**RECORD SET:**
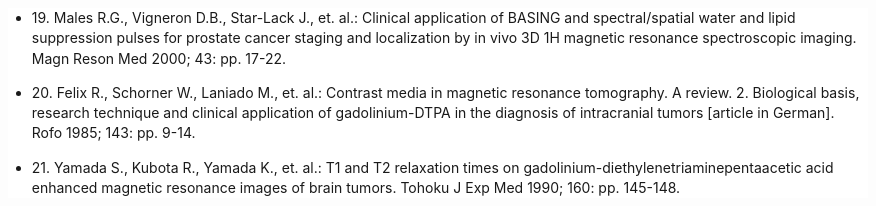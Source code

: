 
- 19\. Males R.G., Vigneron D.B., Star-Lack J., et. al.: Clinical application of BASING and spectral/spatial water and lipid suppression pulses for prostate cancer staging and localization by in vivo 3D 1H magnetic resonance spectroscopic imaging. Magn Reson Med 2000; 43: pp. 17-22.


- 20\. Felix R., Schorner W., Laniado M., et. al.: Contrast media in magnetic resonance tomography. A review. 2. Biological basis, research technique and clinical application of gadolinium-DTPA in the diagnosis of intracranial tumors \[article in German\]. Rofo 1985; 143: pp. 9-14.


- 21\. Yamada S., Kubota R., Yamada K., et. al.: T1 and T2 relaxation times on gadolinium-diethylenetriaminepentaacetic acid enhanced magnetic resonance images of brain tumors. Tohoku J Exp Med 1990; 160: pp. 145-148.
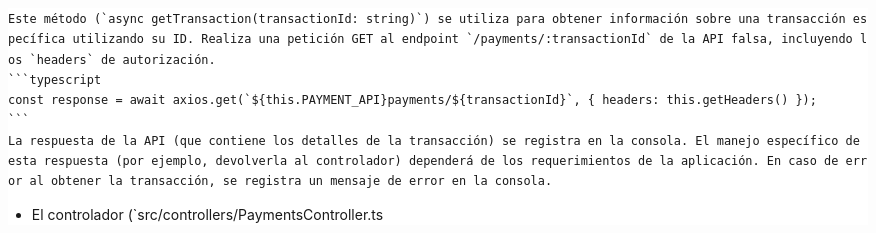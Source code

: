     Este método (`async getTransaction(transactionId: string)`) se utiliza para obtener información sobre una transacción específica utilizando su ID. Realiza una petición GET al endpoint `/payments/:transactionId` de la API falsa, incluyendo los `headers` de autorización.
    ```typescript
    const response = await axios.get(`${this.PAYMENT_API}payments/${transactionId}`, { headers: this.getHeaders() });
    ```
    La respuesta de la API (que contiene los detalles de la transacción) se registra en la consola. El manejo específico de esta respuesta (por ejemplo, devolverla al controlador) dependerá de los requerimientos de la aplicación. En caso de error al obtener la transacción, se registra un mensaje de error en la consola.
* El controlador (`src/controllers/PaymentsController.ts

**PROBLEM DETAILS:**
Print all of the records shown above exactly, leaving out each picture.

**OUTPUT FOR THIS EXERCISE:**
Source code

: 
- 19\. Males R.G., Vigneron D.B., Star-Lack J., et. al.: Clinical application of BASING and spectral/spatial water and lipid suppression pulses for prostate cancer staging and localization by in vivo 3D 1H magnetic resonance spectroscopic imaging. Magn Reson Med 2000; 43: pp. 17-22.


- 20\. Felix R., Schorner W., Laniado M., et. al.: Contrast media in magnetic resonance tomography. A review. 2. Biological basis, research technique and clinical application of gadolinium-DTPA in the diagnosis of intracranial tumors \[article in German\]. Rofo 1985; 143: pp. 9-14.


- 21\. Yamada S., Kubota R., Yamada K., et. al.: T1 and T2 relaxation times on gadolinium-diethylenetriaminepentaacetic acid enhanced magnetic resonance images of brain tumors. Tohoku J Exp Med 1990; 160: pp. 145-148.
Source code

:     Este método (`async getTransaction(transactionId: string)`) se utiliza para obtener información sobre una transacción específica utilizando su ID. Realiza una petición GET al endpoint `/payments/:transactionId` de la API falsa, incluyendo los `headers` de autorización.
    ```typescript
    const response = await axios.get(`${this.PAYMENT_API}payments/${transactionId}`, { headers: this.getHeaders() });
    ```
    La respuesta de la API (que contiene los detalles de la transacción) se registra en la consola. El manejo específico de esta respuesta (por ejemplo, devolverla al controlador) dependerá de los requerimientos de la aplicación. En caso de error al obtener la transacción, se registra un mensaje de error en la consola.
* El controlador (`src/controllers/PaymentsController.ts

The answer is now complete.